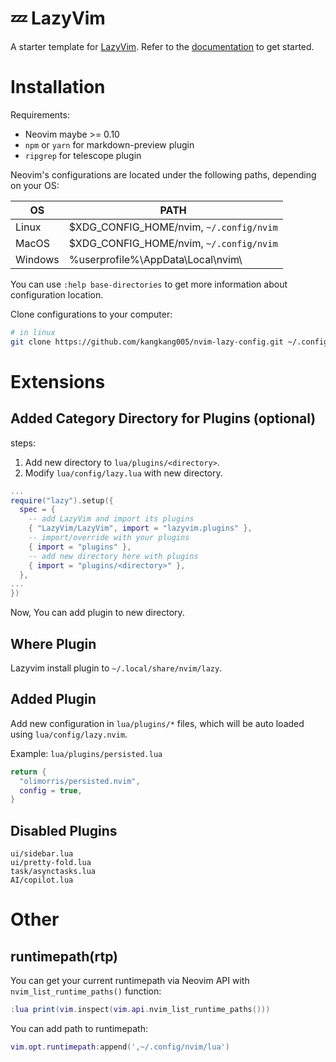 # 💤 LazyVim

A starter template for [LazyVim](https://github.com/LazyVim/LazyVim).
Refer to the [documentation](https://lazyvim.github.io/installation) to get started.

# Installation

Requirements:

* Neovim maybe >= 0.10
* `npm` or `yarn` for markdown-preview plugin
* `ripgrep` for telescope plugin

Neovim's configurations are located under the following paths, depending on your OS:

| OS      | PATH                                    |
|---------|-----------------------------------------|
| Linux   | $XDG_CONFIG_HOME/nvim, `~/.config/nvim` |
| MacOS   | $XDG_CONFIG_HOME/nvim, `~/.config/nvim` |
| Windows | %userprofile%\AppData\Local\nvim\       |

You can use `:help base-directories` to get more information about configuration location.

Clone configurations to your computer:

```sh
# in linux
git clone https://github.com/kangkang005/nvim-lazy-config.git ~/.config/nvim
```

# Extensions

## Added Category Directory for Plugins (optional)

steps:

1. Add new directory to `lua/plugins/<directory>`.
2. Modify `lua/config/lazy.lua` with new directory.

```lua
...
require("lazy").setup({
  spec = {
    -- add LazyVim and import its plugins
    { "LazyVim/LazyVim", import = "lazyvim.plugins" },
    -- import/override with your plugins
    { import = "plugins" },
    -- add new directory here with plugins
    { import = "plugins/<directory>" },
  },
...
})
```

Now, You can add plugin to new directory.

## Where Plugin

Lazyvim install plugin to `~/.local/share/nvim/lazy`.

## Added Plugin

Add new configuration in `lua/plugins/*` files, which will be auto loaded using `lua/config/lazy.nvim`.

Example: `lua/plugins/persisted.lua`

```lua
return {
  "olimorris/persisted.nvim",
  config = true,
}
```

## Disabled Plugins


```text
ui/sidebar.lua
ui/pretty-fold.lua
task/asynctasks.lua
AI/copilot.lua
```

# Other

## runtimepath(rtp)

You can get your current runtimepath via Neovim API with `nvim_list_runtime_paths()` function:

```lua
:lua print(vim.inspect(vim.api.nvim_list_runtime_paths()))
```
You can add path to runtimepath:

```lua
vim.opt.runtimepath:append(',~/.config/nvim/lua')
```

● ● ● ● ● ● ●

- Problem to work on
An exact copy of every record above is needed, with all pictures left out.

- Answer to this problem
 # 💤 LazyVim

A starter template for [LazyVim](https://github.com/LazyVim/LazyVim).
Refer to the [documentation](https://lazyvim.github.io/installation) to get started.

# Installation

Requirements:

* Neovim maybe >= 0.10
* `npm` or `yarn` for markdown-preview plugin
* `ripgrep` for telescope plugin

Neovim's configurations are located under the following paths, depending on your OS:

| OS      | PATH                                    |
|---------|-----------------------------------------|
| Linux   | $XDG_CONFIG_HOME/nvim, `~/.config/nvim` |
| MacOS   | $XDG_CONFIG_HOME/nvim, `~/.config/nvim` |
| Windows | %userprofile%\AppData\Local\nvim\       |

You can use `:help base-directories` to get more information about configuration location.

Clone configurations to your computer:

```sh
# in linux
git clone https://github.com/kangkang005/nvim-lazy-config.git ~/.config/nvim
```

# Extensions

## Added Category Directory for Plugins (optional)

steps:

1. Add new directory to `lua/plugins/<directory>`.
2. Modify `lua/config/lazy.lua` with new directory.

```lua
...
require("lazy").setup({
  spec = {
    -- add LazyVim and import its plugins
    { "LazyVim/LazyVim", import = "lazyvim.plugins" },
    -- import/override with your plugins
    { import = "plugins" },
    -- add new directory here with plugins
    { import = "plugins/<directory>" },
  },
...
})
```

Now, You can add plugin to new directory.

## Where Plugin

Lazyvim install plugin to `~/.local/share/nvim/lazy`.

## Added Plugin

Add new configuration in `lua/plugins/*` files, which will be auto loaded using `lua/config/lazy.nvim`.

Example: `lua/plugins/persisted.lua`

```lua
return {
  "olimorris/persisted.nvim",
  config = true,
}
```

## Disabled Plugins


```text
ui/sidebar.lua
ui/pretty-fold.lua
task/asynctasks.lua
AI/copilot.lua
```

# Other

## runtimepath(rtp)

You can get your current runtimepath via Neovim API with `nvim_list_runtime_paths()` function:

```lua
:lua print(vim.inspect(vim.api.nvim_list_runtime_paths()))
```
You can add path to runtimepath:

```lua
vim.opt.runtimepath:append(',~/.config/nvim/lua')
```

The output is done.